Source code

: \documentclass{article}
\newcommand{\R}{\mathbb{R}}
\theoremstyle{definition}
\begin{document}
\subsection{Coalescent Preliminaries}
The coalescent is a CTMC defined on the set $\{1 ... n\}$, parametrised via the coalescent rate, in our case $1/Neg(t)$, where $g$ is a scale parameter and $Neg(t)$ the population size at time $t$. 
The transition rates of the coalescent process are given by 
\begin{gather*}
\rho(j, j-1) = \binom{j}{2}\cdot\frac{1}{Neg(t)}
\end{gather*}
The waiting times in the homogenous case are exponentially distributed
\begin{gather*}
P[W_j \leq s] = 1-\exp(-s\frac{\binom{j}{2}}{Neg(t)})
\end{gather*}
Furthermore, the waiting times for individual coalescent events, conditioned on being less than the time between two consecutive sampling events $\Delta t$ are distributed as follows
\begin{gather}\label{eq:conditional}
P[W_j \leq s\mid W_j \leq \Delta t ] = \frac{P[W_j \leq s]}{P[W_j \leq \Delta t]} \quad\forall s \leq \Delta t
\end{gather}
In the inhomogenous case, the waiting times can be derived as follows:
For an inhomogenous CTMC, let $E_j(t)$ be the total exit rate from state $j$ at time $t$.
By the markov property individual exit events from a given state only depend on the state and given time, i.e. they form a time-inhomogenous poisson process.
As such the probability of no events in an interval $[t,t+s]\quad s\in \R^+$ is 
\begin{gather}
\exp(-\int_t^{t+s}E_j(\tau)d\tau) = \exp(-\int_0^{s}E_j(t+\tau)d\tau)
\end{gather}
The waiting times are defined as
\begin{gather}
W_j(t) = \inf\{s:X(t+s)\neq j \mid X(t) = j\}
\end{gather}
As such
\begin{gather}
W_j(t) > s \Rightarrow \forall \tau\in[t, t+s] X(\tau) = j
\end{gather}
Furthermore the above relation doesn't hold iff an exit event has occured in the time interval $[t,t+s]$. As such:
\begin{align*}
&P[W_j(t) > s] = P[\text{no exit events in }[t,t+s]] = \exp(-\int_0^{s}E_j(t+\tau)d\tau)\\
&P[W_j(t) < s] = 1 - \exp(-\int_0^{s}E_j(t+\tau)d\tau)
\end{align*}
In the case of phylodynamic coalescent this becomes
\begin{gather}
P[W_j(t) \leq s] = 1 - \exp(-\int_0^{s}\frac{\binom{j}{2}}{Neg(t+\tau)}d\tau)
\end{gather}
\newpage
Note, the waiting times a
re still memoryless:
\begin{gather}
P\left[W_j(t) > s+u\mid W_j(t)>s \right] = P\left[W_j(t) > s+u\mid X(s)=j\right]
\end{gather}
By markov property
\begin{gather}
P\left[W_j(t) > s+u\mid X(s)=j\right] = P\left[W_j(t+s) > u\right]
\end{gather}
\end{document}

= = = = =

**Exercise brief**
Single out each line of the records above with the string "individual" in it, and copy it.

**Solution to this task**
Furthermore, the waiting times for individual coalescent events, conditioned on being less than the time between two consecutive sampling events $\Delta t$ are distributed as follows
By the markov property individual exit events from a given state only depend on the state and given time, i.e. they form a time-inhomogenous poisson process.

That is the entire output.